The constant and continuous dethronement of emperors during Byzantium, along with the degeneration into civil war in the aftermath of the 1821 Revolution, as disparate power brokers such as the Maniot Mavromihalaioi refused to yield power to the central government of Kapodistrias, merely proves that the inherited prejudice runs deep. Of the Greek kings imposed upon the renascent Greek state by the Foreign Powers, Otto I, was deposed in 1862, his successor, George I was assassinated in 1913, Constantine I was deposed twice, his son Alexander was dispatched in 1920 by a particularly democratic Greek monkey, his brother George II was deposed in 1924, though later recalled, and his grandson, Constantine the II was deposed in 1975. Indeed, of all the modern kings of Grece, only Paul I’s reign passed without incident. This at least hints at the manner in which Greeks view their leaders. If we were to proceed to view the roller-coaster careers of such controversial politicians as Venizelos, Metaxas, Karamanlis x 2 and Papandreou x 3, the rule would be proved rather more evidently.
That is not to say that would be leaders are difficult to find among the Greeks. While we will not tolerate anyone viewing us as their inferior, because our sense of self-worth is so particularly prized, we display no apparent difficulty in having others consider us as superior, fonts of all wisdom and consequently imposing our will upon them. Throughout Greek history, and the microcosm of the organised Greek community, which because it has been run as a small collection of city states, disconcertingly mirrors the historical development of its prototype, there has been no shortage of such leaders. The problem, however, is that there has also been no shortage of other would-be leaders, ready to obstruct the imposition of their opponent’s will upon the populace, in order to impose their own.
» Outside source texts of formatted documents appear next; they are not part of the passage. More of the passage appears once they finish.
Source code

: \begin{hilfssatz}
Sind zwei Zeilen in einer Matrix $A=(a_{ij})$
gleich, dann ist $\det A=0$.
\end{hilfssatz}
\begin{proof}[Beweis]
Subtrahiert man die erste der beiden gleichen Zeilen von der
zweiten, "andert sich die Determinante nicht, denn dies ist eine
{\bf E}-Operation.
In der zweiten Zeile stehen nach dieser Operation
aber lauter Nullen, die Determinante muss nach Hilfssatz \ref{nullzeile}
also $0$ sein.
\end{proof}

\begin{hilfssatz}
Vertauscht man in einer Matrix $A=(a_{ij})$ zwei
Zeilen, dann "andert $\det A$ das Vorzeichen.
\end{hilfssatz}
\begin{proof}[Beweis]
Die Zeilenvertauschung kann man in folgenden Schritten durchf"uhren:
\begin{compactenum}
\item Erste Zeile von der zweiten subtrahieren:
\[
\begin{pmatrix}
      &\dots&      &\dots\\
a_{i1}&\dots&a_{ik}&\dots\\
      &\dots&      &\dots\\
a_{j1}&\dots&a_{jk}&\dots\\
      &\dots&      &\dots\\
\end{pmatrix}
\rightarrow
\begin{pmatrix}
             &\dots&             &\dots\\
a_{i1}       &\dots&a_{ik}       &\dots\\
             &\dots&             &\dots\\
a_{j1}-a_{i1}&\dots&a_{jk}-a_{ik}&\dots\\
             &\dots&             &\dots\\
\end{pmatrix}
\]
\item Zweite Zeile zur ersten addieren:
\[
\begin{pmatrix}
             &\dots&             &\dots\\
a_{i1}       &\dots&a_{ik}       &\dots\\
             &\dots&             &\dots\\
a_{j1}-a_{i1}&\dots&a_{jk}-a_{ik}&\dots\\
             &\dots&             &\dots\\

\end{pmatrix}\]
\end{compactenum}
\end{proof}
This summarizes in no small part, the history of Byzantium. The example of Alcibiades the Athenian, who, exiled from Athens, first aided Sparta and then the Persians against his homeland, also illustrates another aspect of the Greek furherprizip, namely, that a thwarted would-be leader, when bested, often turns against the institution he would so lovingly lead, conspiring to achieve its downfall or, galloping off into shadows, there to found a rival organisation that will teach his rivals a lesson or two.
Mature communities or states dispense with the need for charismatic ‘leaders.’ This country has not enjoyed them for some time. Instead, it is adherence to the system, a structure of shared and common values that best guarantees the success and viability of such states or institutions. Greece and the Greek community should be no different. No Greek leader has or will ever have the panacea for all our ills. Yet for generations, Greek people have sat back, abjuring responsibility for governance in their vital interests, expecting others to bear that heavy burden alone and blaming them when they fail or are seen to do so, just as self-appointed community pundits here may criticise the Antipodes Festival, without ever lending a hand or suggesting practical solutions to perceived problems.
Our problem then, is not one of leadership. It is one of general apathy, of irresponsibility and hypocrisy, whereby we either exploit existing structures in order to create strife and further our own egotistical fantasies of domination, or divest ourselves of our stake in our own community, all the while paying lip service to ideals we generally espouse in principle only and not in practice, in the expectation that others will ensure the community’s survival to our satisfaction. Either way, the current situation of both the homeland and our own community have proven the bankruptcy of such an approach. If there is hope of arresting terminal decline, it lies in a broad, grassroots community identification and espousal of the values and aspiration that define it and a commitment to, rather than an abuse of, the structures that have been founded to further these. In short, it is to the equality-loving, individual-empowering model of Athenian democracy, where one’s commitment and service to the state was a pre-requisite of citizenship that we should look, if we truly care about the survival of our current institutions.
That of course takes time and consensus building is difficult. Diatribe on the other hand, has all the answers to any problem you could possibly imagine, delivered to you every Saturday. Submit therefore to its superior authority and watch it set you on the path of righteousness in order to propel you towards a future of grandeur. Do it, for your children, for your community, for your country. Do it, or else....




DEAN KALIMNIOU



First published in NKEE on Satuday, 17 March 2012

Sunday, March 11, 2012

ΝΕΟΦΕΡΜΕΝΟΙ



You could always tell the neofermenoi apart from other Greek Australians in the eighties and nineties. Invariably, they were much louder and confident than their more acculturated counterparts. As recent arrivals, they were generally held in high esteem and as they had a more recent and direct link with the motherland, their opinions were actively sought and considered authoritative on diverse issues, simply by virtue of the fact that they spoke pure, uninflected Greek, unsullied by dialectical adulterations or the interpolation of English vocabulary. They would be interrogated on all aspects of Greek life, the prime motivation of the interlocutors being to establish that people in Greece were still in a state of semi-starvation, persisting from the conclusion of the Civil War. Having established that this was not the case, the largely elderly interlocutors would grumble under their breaths about these largely urbanised, non-agrarian neofermenoi being know it alls, of dubious morality and considerably lacking in tradition.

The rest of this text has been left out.